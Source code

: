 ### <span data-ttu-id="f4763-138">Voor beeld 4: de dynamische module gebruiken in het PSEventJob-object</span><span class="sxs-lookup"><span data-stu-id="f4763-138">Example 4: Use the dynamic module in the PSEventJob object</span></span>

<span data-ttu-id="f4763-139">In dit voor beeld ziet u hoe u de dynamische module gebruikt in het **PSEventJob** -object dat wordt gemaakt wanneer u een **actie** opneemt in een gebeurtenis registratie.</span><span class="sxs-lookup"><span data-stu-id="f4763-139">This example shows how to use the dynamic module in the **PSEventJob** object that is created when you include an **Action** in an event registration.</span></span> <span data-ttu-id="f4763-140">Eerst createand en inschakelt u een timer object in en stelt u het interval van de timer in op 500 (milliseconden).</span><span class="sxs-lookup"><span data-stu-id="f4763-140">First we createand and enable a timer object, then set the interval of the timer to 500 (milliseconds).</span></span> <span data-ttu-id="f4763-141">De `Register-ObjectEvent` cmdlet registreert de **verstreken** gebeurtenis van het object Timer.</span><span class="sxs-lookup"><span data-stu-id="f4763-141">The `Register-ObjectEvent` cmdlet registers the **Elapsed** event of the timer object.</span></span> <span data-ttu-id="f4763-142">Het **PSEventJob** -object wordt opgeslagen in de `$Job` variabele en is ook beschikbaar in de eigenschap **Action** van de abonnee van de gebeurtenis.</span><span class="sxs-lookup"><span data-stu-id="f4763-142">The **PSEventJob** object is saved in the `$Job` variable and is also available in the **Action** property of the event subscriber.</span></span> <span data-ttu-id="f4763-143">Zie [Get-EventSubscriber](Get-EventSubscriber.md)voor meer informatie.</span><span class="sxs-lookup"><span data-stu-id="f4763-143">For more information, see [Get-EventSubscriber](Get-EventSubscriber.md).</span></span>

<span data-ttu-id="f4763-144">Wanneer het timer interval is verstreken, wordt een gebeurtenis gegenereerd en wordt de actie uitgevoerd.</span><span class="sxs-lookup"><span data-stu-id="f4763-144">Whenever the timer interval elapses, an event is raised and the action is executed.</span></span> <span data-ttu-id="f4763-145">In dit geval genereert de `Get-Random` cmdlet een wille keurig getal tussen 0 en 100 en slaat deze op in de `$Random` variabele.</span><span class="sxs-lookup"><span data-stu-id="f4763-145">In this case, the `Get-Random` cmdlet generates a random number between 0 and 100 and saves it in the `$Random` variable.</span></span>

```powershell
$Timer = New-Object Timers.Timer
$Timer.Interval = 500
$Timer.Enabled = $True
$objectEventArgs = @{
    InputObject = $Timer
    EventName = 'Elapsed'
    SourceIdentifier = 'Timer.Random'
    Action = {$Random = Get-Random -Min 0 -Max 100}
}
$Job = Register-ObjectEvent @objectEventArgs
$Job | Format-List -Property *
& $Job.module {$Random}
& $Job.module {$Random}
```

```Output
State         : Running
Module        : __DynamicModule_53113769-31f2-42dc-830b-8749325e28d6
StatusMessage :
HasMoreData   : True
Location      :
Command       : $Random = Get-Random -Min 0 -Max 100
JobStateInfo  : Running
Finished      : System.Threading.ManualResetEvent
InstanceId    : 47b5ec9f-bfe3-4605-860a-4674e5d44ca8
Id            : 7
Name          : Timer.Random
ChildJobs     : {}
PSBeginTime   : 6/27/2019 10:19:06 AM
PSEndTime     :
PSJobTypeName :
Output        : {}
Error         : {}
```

**Your assignment**
Your reply should consist of all the records, restated exactly.

**Answer box**
Source code

: ### <span data-ttu-id="f4763-138">Voor beeld 4: de dynamische module gebruiken in het PSEventJob-object</span><span class="sxs-lookup"><span data-stu-id="f4763-138">Example 4: Use the dynamic module in the PSEventJob object</span></span>

<span data-ttu-id="f4763-139">In dit voor beeld ziet u hoe u de dynamische module gebruikt in het **PSEventJob** -object dat wordt gemaakt wanneer u een **actie** opneemt in een gebeurtenis registratie.</span><span class="sxs-lookup"><span data-stu-id="f4763-139">This example shows how to use the dynamic module in the **PSEventJob** object that is created when you include an **Action** in an event registration.</span></span> <span data-ttu-id="f4763-140">Eerst createand en inschakelt u een timer object in en stelt u het interval van de timer in op 500 (milliseconden).</span><span class="sxs-lookup"><span data-stu-id="f4763-140">First we createand and enable a timer object, then set the interval of the timer to 500 (milliseconds).</span></span> <span data-ttu-id="f4763-141">De `Register-ObjectEvent` cmdlet registreert de **verstreken** gebeurtenis van het object Timer.</span><span class="sxs-lookup"><span data-stu-id="f4763-141">The `Register-ObjectEvent` cmdlet registers the **Elapsed** event of the timer object.</span></span> <span data-ttu-id="f4763-142">Het **PSEventJob** -object wordt opgeslagen in de `$Job` variabele en is ook beschikbaar in de eigenschap **Action** van de abonnee van de gebeurtenis.</span><span class="sxs-lookup"><span data-stu-id="f4763-142">The **PSEventJob** object is saved in the `$Job` variable and is also available in the **Action** property of the event subscriber.</span></span> <span data-ttu-id="f4763-143">Zie [Get-EventSubscriber](Get-EventSubscriber.md)voor meer informatie.</span><span class="sxs-lookup"><span data-stu-id="f4763-143">For more information, see [Get-EventSubscriber](Get-EventSubscriber.md).</span></span>

<span data-ttu-id="f4763-144">Wanneer het timer interval is verstreken, wordt een gebeurtenis gegenereerd en wordt de actie uitgevoerd.</span><span class="sxs-lookup"><span data-stu-id="f4763-144">Whenever the timer interval elapses, an event is raised and the action is executed.</span></span> <span data-ttu-id="f4763-145">In dit geval genereert de `Get-Random` cmdlet een wille keurig getal tussen 0 en 100 en slaat deze op in de `$Random` variabele.</span><span class="sxs-lookup"><span data-stu-id="f4763-145">In this case, the `Get-Random` cmdlet generates a random number between 0 and 100 and saves it in the `$Random` variable.</span></span>

```powershell
$Timer = New-Object Timers.Timer
$Timer.Interval = 500
$Timer.Enabled = $True
$objectEventArgs = @{
    InputObject = $Timer
    EventName = 'Elapsed'
    SourceIdentifier = 'Timer.Random'
    Action = {$Random = Get-Random -Min 0 -Max 100}
}
$Job = Register-ObjectEvent @objectEventArgs
$Job | Format-List -Property *
& $Job.module {$Random}
& $Job.module {$Random}
```

```Output
State         : Running
Module        : __DynamicModule_53113769-31f2-42dc-830b-8749325e28d6
StatusMessage :
HasMoreData   : True
Location      :
Command       : $Random = Get-Random -Min 0 -Max 100
JobStateInfo  : Running
Finished      : System.Threading.ManualResetEvent
InstanceId    : 47b5ec9f-bfe3-4605-860a-4674e5d44ca8
Id            : 7
Name          : Timer.Random
ChildJobs     : {}
PSBeginTime   : 6/27/2019 10:19:06 AM
PSEndTime     :
PSJobTypeName :
Output        : {}
Error         : {}
```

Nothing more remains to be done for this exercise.